* **Instructions to follow**
Scan the listing below for the string "open" and copy each line where it turns up.

* **Data for review**

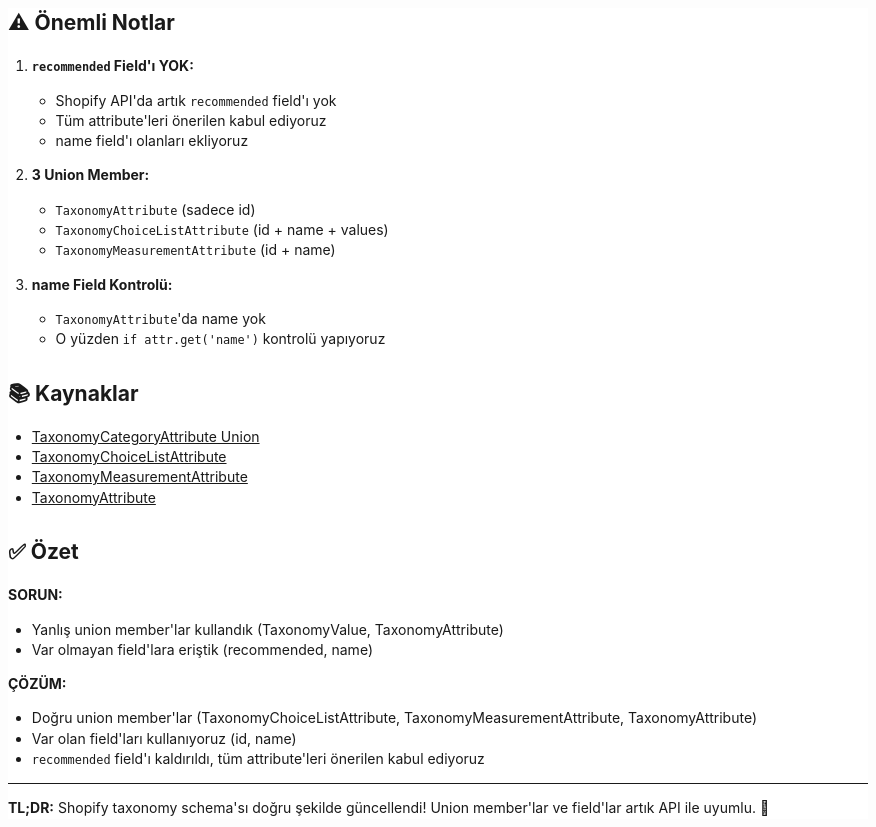 ## ⚠️ Önemli Notlar

1. **`recommended` Field'ı YOK:**
   - Shopify API'da artık `recommended` field'ı yok
   - Tüm attribute'leri önerilen kabul ediyoruz
   - name field'ı olanları ekliyoruz

2. **3 Union Member:**
   - `TaxonomyAttribute` (sadece id)
   - `TaxonomyChoiceListAttribute` (id + name + values)
   - `TaxonomyMeasurementAttribute` (id + name)

3. **name Field Kontrolü:**
   - `TaxonomyAttribute`'da name yok
   - O yüzden `if attr.get('name')` kontrolü yapıyoruz

## 📚 Kaynaklar

- [TaxonomyCategoryAttribute Union](https://shopify.dev/docs/api/admin-graphql/latest/unions/TaxonomyCategoryAttribute)
- [TaxonomyChoiceListAttribute](https://shopify.dev/docs/api/admin-graphql/latest/objects/TaxonomyChoiceListAttribute)
- [TaxonomyMeasurementAttribute](https://shopify.dev/docs/api/admin-graphql/latest/objects/TaxonomyMeasurementAttribute)
- [TaxonomyAttribute](https://shopify.dev/docs/api/admin-graphql/latest/objects/TaxonomyAttribute)

## ✅ Özet

**SORUN:**
- Yanlış union member'lar kullandık (TaxonomyValue, TaxonomyAttribute)
- Var olmayan field'lara eriştik (recommended, name)

**ÇÖZÜM:**
- Doğru union member'lar (TaxonomyChoiceListAttribute, TaxonomyMeasurementAttribute, TaxonomyAttribute)
- Var olan field'ları kullanıyoruz (id, name)
- `recommended` field'ı kaldırıldı, tüm attribute'leri önerilen kabul ediyoruz

---

**TL;DR:** Shopify taxonomy schema'sı doğru şekilde güncellendi! Union member'lar ve field'lar artık API ile uyumlu. 🚀
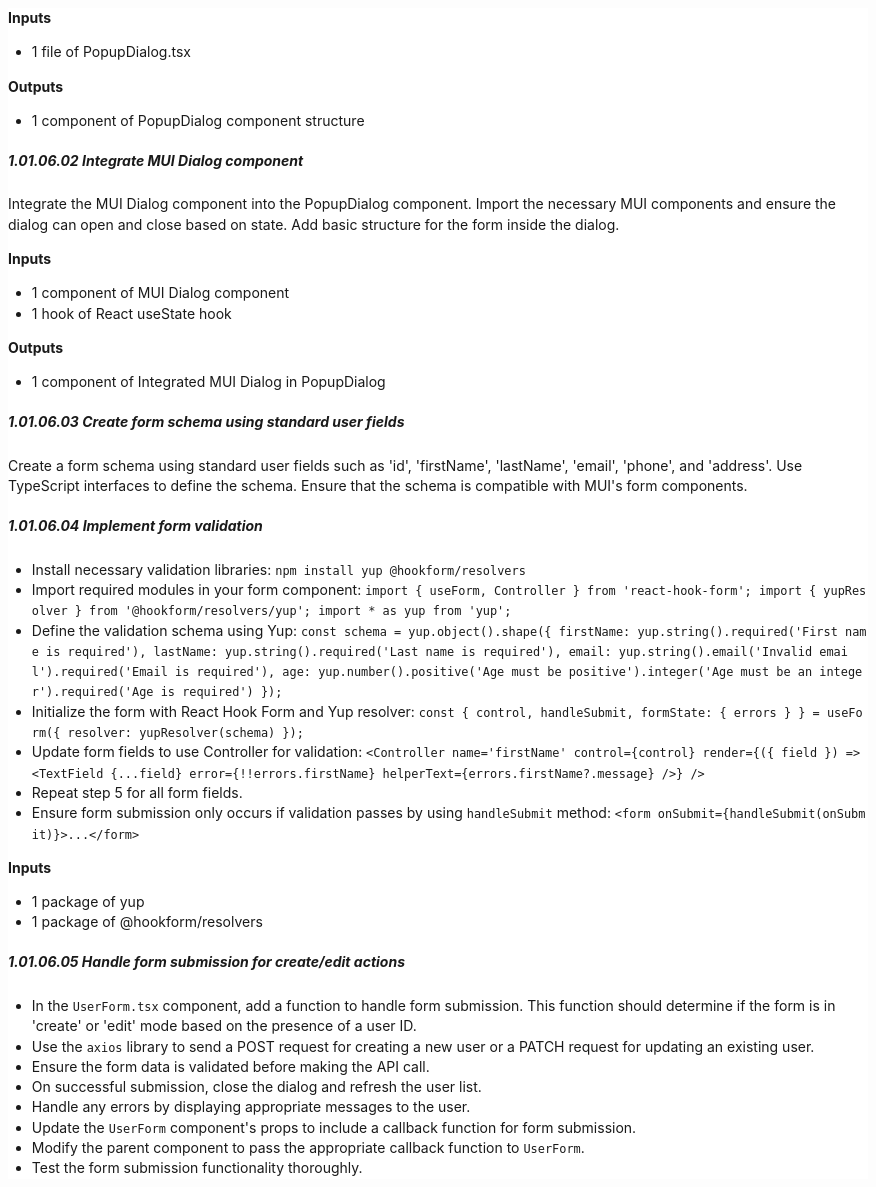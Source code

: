**Inputs**
- 1 file of PopupDialog.tsx

**Outputs**
- 1 component of PopupDialog component structure

##### 1.01.06.02 Integrate MUI Dialog component

Integrate the MUI Dialog component into the PopupDialog component. Import the necessary MUI components and ensure the dialog can open and close based on state. Add basic structure for the form inside the dialog.

**Inputs**
- 1 component of MUI Dialog component
- 1 hook of React useState hook

**Outputs**
- 1 component of Integrated MUI Dialog in PopupDialog

##### 1.01.06.03 Create form schema using standard user fields

Create a form schema using standard user fields such as 'id', 'firstName', 'lastName', 'email', 'phone', and 'address'. Use TypeScript interfaces to define the schema. Ensure that the schema is compatible with MUI's form components.



##### 1.01.06.04 Implement form validation

- Install necessary validation libraries: `npm install yup @hookform/resolvers`
- Import required modules in your form component: `import { useForm, Controller } from 'react-hook-form'; import { yupResolver } from '@hookform/resolvers/yup'; import * as yup from 'yup';`
- Define the validation schema using Yup: `const schema = yup.object().shape({ firstName: yup.string().required('First name is required'), lastName: yup.string().required('Last name is required'), email: yup.string().email('Invalid email').required('Email is required'), age: yup.number().positive('Age must be positive').integer('Age must be an integer').required('Age is required') });`
- Initialize the form with React Hook Form and Yup resolver: `const { control, handleSubmit, formState: { errors } } = useForm({ resolver: yupResolver(schema) });`
- Update form fields to use Controller for validation: `<Controller name='firstName' control={control} render={({ field }) => <TextField {...field} error={!!errors.firstName} helperText={errors.firstName?.message} />} />`
- Repeat step 5 for all form fields.
- Ensure form submission only occurs if validation passes by using `handleSubmit` method: `<form onSubmit={handleSubmit(onSubmit)}>...</form>`

**Inputs**
- 1 package of yup
- 1 package of @hookform/resolvers


##### 1.01.06.05 Handle form submission for create/edit actions

- In the `UserForm.tsx` component, add a function to handle form submission. This function should determine if the form is in 'create' or 'edit' mode based on the presence of a user ID.
- Use the `axios` library to send a POST request for creating a new user or a PATCH request for updating an existing user.
- Ensure the form data is validated before making the API call.
- On successful submission, close the dialog and refresh the user list.
- Handle any errors by displaying appropriate messages to the user.
- Update the `UserForm` component's props to include a callback function for form submission.
- Modify the parent component to pass the appropriate callback function to `UserForm`.
- Test the form submission functionality thoroughly.
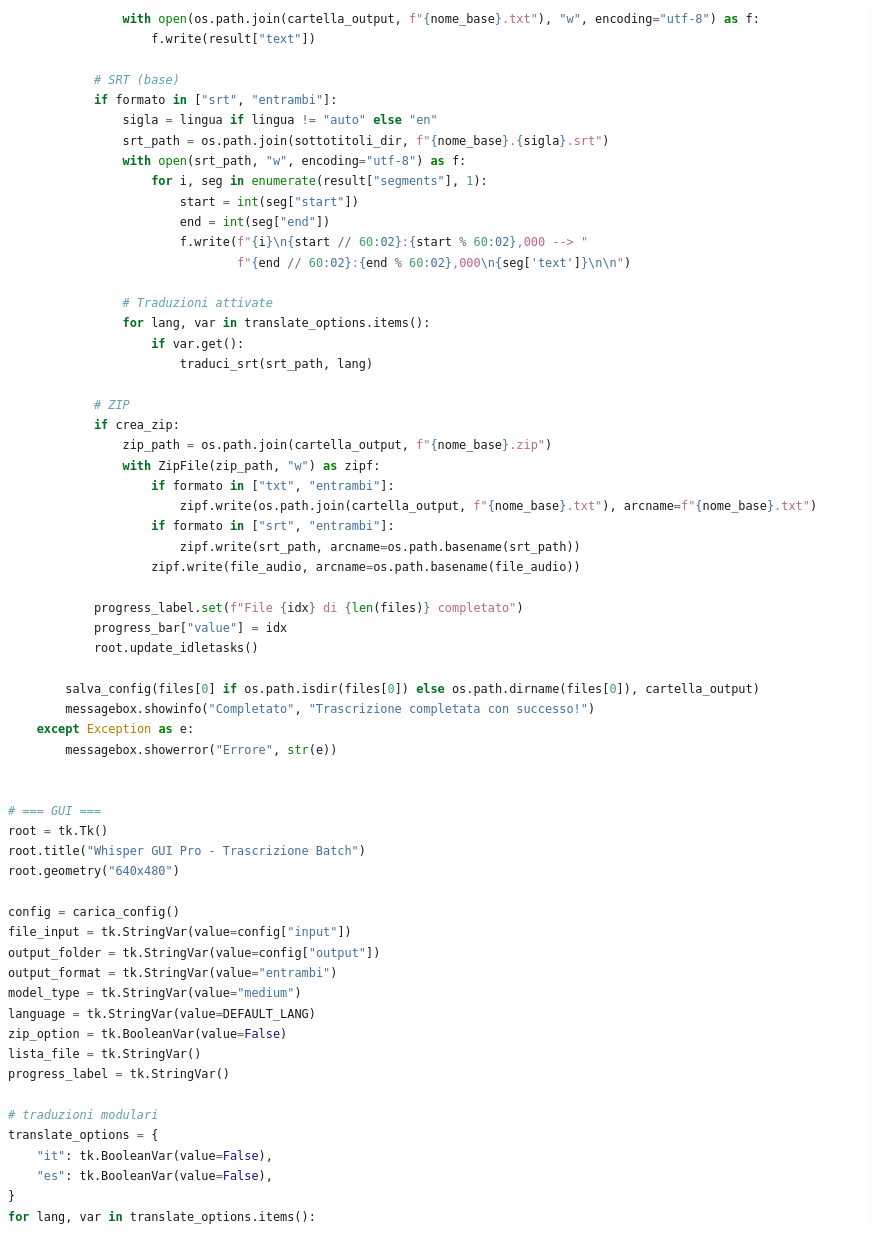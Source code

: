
 ```python
                with open(os.path.join(cartella_output, f"{nome_base}.txt"), "w", encoding="utf-8") as f:
                    f.write(result["text"])

            # SRT (base)
            if formato in ["srt", "entrambi"]:
                sigla = lingua if lingua != "auto" else "en"
                srt_path = os.path.join(sottotitoli_dir, f"{nome_base}.{sigla}.srt")
                with open(srt_path, "w", encoding="utf-8") as f:
                    for i, seg in enumerate(result["segments"], 1):
                        start = int(seg["start"])
                        end = int(seg["end"])
                        f.write(f"{i}\n{start // 60:02}:{start % 60:02},000 --> "
                                f"{end // 60:02}:{end % 60:02},000\n{seg['text']}\n\n")

                # Traduzioni attivate
                for lang, var in translate_options.items():
                    if var.get():
                        traduci_srt(srt_path, lang)

            # ZIP
            if crea_zip:
                zip_path = os.path.join(cartella_output, f"{nome_base}.zip")
                with ZipFile(zip_path, "w") as zipf:
                    if formato in ["txt", "entrambi"]:
                        zipf.write(os.path.join(cartella_output, f"{nome_base}.txt"), arcname=f"{nome_base}.txt")
                    if formato in ["srt", "entrambi"]:
                        zipf.write(srt_path, arcname=os.path.basename(srt_path))
                    zipf.write(file_audio, arcname=os.path.basename(file_audio))

            progress_label.set(f"File {idx} di {len(files)} completato")
            progress_bar["value"] = idx
            root.update_idletasks()

        salva_config(files[0] if os.path.isdir(files[0]) else os.path.dirname(files[0]), cartella_output)
        messagebox.showinfo("Completato", "Trascrizione completata con successo!")
    except Exception as e:
        messagebox.showerror("Errore", str(e))


# === GUI ===
root = tk.Tk()
root.title("Whisper GUI Pro - Trascrizione Batch")
root.geometry("640x480")

config = carica_config()
file_input = tk.StringVar(value=config["input"])
output_folder = tk.StringVar(value=config["output"])
output_format = tk.StringVar(value="entrambi")
model_type = tk.StringVar(value="medium")
language = tk.StringVar(value=DEFAULT_LANG)
zip_option = tk.BooleanVar(value=False)
lista_file = tk.StringVar()
progress_label = tk.StringVar()

# traduzioni modulari
translate_options = {
    "it": tk.BooleanVar(value=False),
    "es": tk.BooleanVar(value=False),
}
for lang, var in translate_options.items():
```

* **Output**
Integrate the MUI Dialog component into the PopupDialog component. Import the necessary MUI components and ensure the dialog can open and close based on state. Add basic structure for the form inside the dialog.
                with open(os.path.join(cartella_output, f"{nome_base}.txt"), "w", encoding="utf-8") as f:
                with open(srt_path, "w", encoding="utf-8") as f:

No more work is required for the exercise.